Questo è il metodo più comune e tradizionale, ma anche il più vulnerabile agli attacchi, come phishing, brute force o l’uso di password deboli e ripetute. La password è qualcosa che l’utente conosce, e la sua sicurezza dipende dalla complessità e dalla segretezza. Tuttavia, la sola password non può garantire una protezione adeguata, poiché può essere facilmente rubata o indovinata. Per migliorare la sicurezza, l’MFA introduce ulteriori fattori di autenticazione che devono essere presentati dall’utente insieme alla password.

Il secondo fattore di autenticazione è spesso qualcosa che l’utente possiede.

Questo potrebbe essere un dispositivo mobile che genera codici temporanei (OTP), una chiave di sicurezza hardware conforme allo standard FIDO o un token che invia SMS con un codice univoco. Ad esempio, un’applicazione come Google Authenticator o Authy può generare un codice numerico che cambia ogni 30 secondi.

L’utente deve inserire questo codice oltre alla password per accedere al sistema. Questo fattore è più difficile da compromettere, poiché richiede il possesso fisico del dispositivo, riducendo notevolmente le possibilità di accesso non autorizzato.

Il terzo fattore di autenticazione è qualcosa che l’utente è, ovvero una caratteristica biometrica.

Questo può includere impronte digitali, scansioni del viso, riconoscimento dell’iride o della retina, e persino la voce. Le tecnologie biometriche sono sempre più comuni nei dispositivi moderni, come smartphone e computer portatili, e offrono un elevato livello di sicurezza perché le caratteristiche biometriche sono uniche per ogni individuo e difficili da replicare o rubare. L’uso della biometria come terzo fattore offre una protezione aggiuntiva anche nel caso in cui sia la password che il dispositivo posseduto dall’utente vengano compromessi.

L’implementazione di un sistema di MFA comporta diverse considerazioni pratiche. Le aziende devono bilanciare la sicurezza con la facilità d’uso per gli utenti. Un sistema troppo complesso o ingombrante potrebbe scoraggiare l’uso o creare resistenza da parte degli utenti finali. Per questo motivo, molte organizzazioni adottano un approccio flessibile, permettendo agli utenti di scegliere tra diversi fattori di autenticazione disponibili.

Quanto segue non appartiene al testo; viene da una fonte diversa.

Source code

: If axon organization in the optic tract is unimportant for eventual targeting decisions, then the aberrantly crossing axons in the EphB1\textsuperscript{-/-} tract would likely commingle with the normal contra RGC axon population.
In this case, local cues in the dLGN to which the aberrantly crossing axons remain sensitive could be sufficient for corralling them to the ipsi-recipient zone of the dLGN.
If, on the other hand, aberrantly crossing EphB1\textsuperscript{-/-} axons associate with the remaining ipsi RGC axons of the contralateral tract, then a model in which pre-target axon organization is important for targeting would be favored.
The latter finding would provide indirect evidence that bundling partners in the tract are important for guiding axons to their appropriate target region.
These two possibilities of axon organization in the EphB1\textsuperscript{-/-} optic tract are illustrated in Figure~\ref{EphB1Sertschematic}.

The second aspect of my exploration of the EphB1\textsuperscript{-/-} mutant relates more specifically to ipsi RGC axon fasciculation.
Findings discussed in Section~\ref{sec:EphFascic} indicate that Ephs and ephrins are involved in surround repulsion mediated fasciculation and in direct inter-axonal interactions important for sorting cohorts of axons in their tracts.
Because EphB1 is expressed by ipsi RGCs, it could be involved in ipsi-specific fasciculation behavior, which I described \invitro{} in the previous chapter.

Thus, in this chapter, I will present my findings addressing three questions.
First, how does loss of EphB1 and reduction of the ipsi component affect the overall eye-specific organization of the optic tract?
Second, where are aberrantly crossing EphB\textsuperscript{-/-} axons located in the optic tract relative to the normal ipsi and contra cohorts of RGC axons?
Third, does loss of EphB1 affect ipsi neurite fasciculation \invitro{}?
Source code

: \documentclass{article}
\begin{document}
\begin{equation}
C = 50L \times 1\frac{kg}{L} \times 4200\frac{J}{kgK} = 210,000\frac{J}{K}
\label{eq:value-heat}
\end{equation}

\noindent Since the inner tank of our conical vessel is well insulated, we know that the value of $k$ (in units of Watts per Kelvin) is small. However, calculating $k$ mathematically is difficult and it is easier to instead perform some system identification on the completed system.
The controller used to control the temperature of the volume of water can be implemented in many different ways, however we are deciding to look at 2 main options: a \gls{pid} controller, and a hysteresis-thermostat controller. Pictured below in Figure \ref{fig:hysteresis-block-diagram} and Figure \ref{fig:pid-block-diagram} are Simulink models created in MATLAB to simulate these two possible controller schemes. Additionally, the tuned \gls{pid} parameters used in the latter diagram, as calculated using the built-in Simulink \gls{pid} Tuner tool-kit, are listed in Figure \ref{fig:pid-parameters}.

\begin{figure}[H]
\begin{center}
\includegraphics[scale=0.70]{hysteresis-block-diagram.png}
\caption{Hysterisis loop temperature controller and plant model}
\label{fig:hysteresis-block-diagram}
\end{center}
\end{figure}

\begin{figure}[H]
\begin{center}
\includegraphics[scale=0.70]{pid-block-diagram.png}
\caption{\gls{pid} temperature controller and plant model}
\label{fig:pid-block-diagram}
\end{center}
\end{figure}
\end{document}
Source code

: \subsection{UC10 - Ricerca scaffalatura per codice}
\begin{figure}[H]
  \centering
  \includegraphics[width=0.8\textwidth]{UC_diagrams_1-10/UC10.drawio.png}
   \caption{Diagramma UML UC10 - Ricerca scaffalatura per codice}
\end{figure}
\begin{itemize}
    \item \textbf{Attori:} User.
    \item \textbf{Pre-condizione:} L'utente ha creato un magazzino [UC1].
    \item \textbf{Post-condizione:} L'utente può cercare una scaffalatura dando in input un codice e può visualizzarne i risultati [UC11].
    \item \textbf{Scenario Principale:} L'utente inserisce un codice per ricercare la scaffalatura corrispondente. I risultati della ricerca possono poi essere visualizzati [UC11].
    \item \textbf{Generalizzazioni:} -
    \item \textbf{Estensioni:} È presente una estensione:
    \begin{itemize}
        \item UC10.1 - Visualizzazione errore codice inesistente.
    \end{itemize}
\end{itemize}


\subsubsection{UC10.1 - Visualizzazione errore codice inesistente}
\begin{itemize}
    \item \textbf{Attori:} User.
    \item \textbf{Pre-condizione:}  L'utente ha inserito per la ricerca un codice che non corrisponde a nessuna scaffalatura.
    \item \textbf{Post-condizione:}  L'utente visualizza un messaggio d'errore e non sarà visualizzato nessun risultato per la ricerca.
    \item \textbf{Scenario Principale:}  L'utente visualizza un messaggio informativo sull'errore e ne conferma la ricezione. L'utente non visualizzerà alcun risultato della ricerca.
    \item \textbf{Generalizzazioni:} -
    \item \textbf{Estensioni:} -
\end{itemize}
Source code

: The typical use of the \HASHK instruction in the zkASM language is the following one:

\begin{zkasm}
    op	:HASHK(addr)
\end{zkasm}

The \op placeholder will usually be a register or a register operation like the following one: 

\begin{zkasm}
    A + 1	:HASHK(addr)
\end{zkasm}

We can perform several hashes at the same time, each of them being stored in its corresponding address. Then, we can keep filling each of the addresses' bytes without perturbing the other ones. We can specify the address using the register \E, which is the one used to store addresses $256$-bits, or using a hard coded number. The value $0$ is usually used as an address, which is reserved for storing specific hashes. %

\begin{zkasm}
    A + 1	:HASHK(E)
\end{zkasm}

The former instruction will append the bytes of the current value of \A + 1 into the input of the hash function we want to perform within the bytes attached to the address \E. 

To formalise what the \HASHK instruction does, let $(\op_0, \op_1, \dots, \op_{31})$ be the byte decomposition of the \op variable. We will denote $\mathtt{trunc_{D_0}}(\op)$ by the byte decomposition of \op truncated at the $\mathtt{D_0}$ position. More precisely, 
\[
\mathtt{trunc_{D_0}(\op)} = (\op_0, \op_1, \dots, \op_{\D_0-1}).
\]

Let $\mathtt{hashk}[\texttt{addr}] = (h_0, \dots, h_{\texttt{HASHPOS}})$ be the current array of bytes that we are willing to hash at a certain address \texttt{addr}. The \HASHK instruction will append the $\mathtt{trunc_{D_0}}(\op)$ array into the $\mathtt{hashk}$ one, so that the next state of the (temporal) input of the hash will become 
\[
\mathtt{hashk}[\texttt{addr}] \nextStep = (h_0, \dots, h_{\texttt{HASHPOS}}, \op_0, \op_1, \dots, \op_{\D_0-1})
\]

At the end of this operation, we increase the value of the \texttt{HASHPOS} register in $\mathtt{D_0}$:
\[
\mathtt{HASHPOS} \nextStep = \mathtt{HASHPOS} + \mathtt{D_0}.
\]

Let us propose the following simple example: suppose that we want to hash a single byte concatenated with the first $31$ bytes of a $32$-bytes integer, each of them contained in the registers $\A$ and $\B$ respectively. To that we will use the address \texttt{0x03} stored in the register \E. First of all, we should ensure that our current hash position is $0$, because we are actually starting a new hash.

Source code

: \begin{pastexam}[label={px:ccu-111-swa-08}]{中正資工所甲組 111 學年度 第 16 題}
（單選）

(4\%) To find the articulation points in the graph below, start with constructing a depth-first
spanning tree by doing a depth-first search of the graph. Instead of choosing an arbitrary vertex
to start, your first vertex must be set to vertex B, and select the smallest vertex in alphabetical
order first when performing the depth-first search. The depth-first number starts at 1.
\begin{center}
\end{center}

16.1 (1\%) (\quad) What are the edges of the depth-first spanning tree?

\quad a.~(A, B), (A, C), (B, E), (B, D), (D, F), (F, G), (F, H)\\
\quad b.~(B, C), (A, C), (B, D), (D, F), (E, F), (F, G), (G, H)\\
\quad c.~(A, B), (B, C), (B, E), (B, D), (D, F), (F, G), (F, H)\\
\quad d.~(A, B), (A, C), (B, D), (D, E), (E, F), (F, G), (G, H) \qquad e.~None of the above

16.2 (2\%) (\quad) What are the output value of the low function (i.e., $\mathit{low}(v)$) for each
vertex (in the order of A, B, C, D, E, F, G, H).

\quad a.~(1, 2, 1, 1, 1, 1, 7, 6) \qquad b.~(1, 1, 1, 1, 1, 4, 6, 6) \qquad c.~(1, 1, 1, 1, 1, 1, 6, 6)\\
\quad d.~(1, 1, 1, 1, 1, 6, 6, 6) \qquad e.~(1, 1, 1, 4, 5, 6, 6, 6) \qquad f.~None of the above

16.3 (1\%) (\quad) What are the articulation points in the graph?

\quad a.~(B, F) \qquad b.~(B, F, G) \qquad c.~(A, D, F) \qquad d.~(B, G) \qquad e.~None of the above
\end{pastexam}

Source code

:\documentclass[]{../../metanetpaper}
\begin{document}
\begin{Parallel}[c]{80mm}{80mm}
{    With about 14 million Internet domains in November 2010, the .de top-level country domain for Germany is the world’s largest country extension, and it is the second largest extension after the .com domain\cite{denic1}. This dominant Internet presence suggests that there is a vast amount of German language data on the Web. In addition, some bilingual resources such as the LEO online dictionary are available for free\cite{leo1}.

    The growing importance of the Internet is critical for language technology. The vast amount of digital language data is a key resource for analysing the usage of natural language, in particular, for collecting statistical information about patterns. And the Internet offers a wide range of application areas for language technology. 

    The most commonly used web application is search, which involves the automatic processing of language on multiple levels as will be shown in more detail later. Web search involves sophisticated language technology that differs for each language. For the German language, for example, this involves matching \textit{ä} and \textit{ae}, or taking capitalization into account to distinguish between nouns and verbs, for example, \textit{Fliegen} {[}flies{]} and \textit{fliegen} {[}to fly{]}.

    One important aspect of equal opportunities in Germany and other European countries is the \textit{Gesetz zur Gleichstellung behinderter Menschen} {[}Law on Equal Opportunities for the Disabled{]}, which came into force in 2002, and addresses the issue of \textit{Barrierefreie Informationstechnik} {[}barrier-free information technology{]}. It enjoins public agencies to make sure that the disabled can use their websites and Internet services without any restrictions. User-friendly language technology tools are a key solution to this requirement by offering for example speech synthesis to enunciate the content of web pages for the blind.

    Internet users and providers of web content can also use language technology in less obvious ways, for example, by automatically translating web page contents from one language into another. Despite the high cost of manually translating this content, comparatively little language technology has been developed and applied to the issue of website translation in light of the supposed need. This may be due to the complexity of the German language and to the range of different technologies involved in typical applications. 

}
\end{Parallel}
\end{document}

Ad esempio, un utente potrebbe preferire l’uso di un’applicazione di autenticazione mobile rispetto a un SMS, o potrebbe optare per l’uso dell’impronta digitale invece di una chiave di sicurezza fisica. La configurazione e la gestione di questi sistemi richiedono anche una rigorosa amministrazione e monitoraggio per garantire che le misure di sicurezza siano efficaci e aggiornate.

L’adozione dell’MFA non solo migliora la sicurezza, ma può anche soddisfare requisiti normativi e di conformità. Molte leggi e regolamenti, come il GDPR in Europa o il CCPA in California, richiedono alle aziende di adottare misure di sicurezza adeguate per proteggere i dati personali degli utenti.

L’MFA è spesso considerata una best practice per la protezione delle informazioni sensibili e può aiutare le aziende a evitare sanzioni legali e danni alla reputazione. Inoltre, l’MFA può migliorare la fiducia degli utenti nei servizi offerti, poiché dimostra un impegno serio nella protezione delle loro informazioni personali. L’autenticazione a più fattori è un componente essenziale di una strategia di sicurezza moderna. Combinando diversi metodi di verifica dell’identità, l’MFA offre una protezione molto più robusta rispetto alla sola password.

Anche se richiede un maggiore sforzo di implementazione e gestione, i benefici in termini di sicurezza e conformità superano ampiamente i costi e le sfide. In un mondo in cui le minacce informatiche sono in continua evoluzione, l’MFA rappresenta una difesa efficace contro accessi non autorizzati e violazioni dei dati, proteggendo le informazioni sensibili e mantenendo la fiducia degli utenti.